Budget for the short term to midterm
It’s unclear when shelter-in-place and social distancing measures will end. Planning your budget over the short term to midterm — think three to nine months — may be easier to deal with than planning longer term for the unknown. While you’re planning, acknowledge that you may feel like buying some things that aren’t necessarily essential. Under more-normal circumstances, a helpful guide to follow is the 50/30/20 rule, where 50% of your post-tax money goes to needs, 30% goes to wants and 20% goes to savings. Consider adjusting the amount you dedicate to each category, if you can.

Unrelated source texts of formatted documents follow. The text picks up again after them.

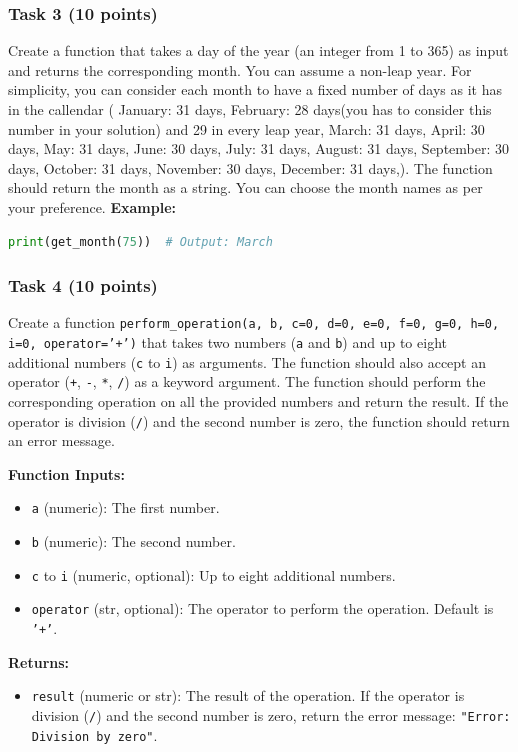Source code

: \documentclass[12pt]{book}
\begin{document}
\subsubsection{Task 3 (10 points)}
Create a function that takes a day of the year (an integer from 1 to 365) as input and returns the corresponding month. You can assume a non-leap year. For simplicity, you can consider each month to have a fixed number of days as it has in the callendar (
    January: 31 days,
    February: 28 days(you has to consider this number in your solution) and 29 in every leap year,
    March: 31 days,
    April: 30 days,
    May: 31 days,
    June: 30 days,
    July: 31 days,
    August: 31 days,
    September: 30 days,
    October: 31 days,
    November: 30 days,
    December: 31 days,). The function should return the month as a string. You can choose the month names as per your preference.
\textbf{Example:}
\begin{lstlisting}[language=Python]
print(get_month(75))  # Output: March
\end{lstlisting}


\subsubsection{Task 4 (10 points)}
Create a function \texttt{perform\_operation(a, b, c=0, d=0, e=0, f=0, g=0, h=0, i=0, operator='+')} that takes two numbers (\texttt{a} and \texttt{b}) and up to eight additional numbers (\texttt{c} to \texttt{i}) as arguments. The function should also accept an operator (\texttt{+}, \texttt{-}, \texttt{*}, \texttt{/}) as a keyword argument. The function should perform the corresponding operation on all the provided numbers and return the result. If the operator is division (\texttt{/}) and the second number is zero, the function should return an error message.

\textbf{Function Inputs:}
\begin{itemize}
\item \texttt{a} (numeric): The first number.
\item \texttt{b} (numeric): The second number.
\item \texttt{c} to \texttt{i} (numeric, optional): Up to eight additional numbers.
\item \texttt{operator} (str, optional): The operator to perform the operation. Default is \texttt{'+'}.
\end{itemize}

\textbf{Returns:}
\begin{itemize}
\item \texttt{result} (numeric or str): The result of the operation. If the operator is division (\texttt{/}) and the second number is zero, return the error message: \texttt{"Error: Division by zero"}.
\end{itemize}
\end{document}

Putting more into savings now may help ease anxiety, while stress spending often just creates more.
Be aware of how you’re paying for things
Among respondents who said they’ve been impulsively stress spending, they said they mainly used cash and debit cards to pay for those purchases (43% of impulse payments). Credit cards weren’t too far behind, making up 33% of impulse payments. If you can, consider setting aside a certain percentage of your budget in a separate account that you can use for “wants” each month. Or, consider carrying only a certain amount of cash when leaving the house — and leave your cards at home so that it’s harder to overspend.
Build an emergency fund
Among respondents who expect to receive a stimulus check, 21% said they plan to put most of it in savings. And nearly half of respondents (47%) who plan to save that money said they’re doing it to build an emergency fund. Even if you have only a few dollars left after paying for essentials, putting that money toward an emergency fund will help you prepare for the unexpected. Learn more about how to build an emergency fund — even if you can contribute only a bit at a time.
Take advantage of programs that may help you
Many financial institutions are working with people directly impacted by the virus to potentially defer payments or provide other kinds of relief. And governments at the federal, state and local levels have programs to help with unemployment, furloughs and other challenges. Check out our Relief Roadmap where you can learn more about those programs and get other information that may help you navigate this challenging landscape.
Methodology
On behalf of Credit Karma, Qualtrics conducted a nationally representative online survey in March 2020 of 1,039 U.S. adults to better understand how the coronavirus has affected their finances.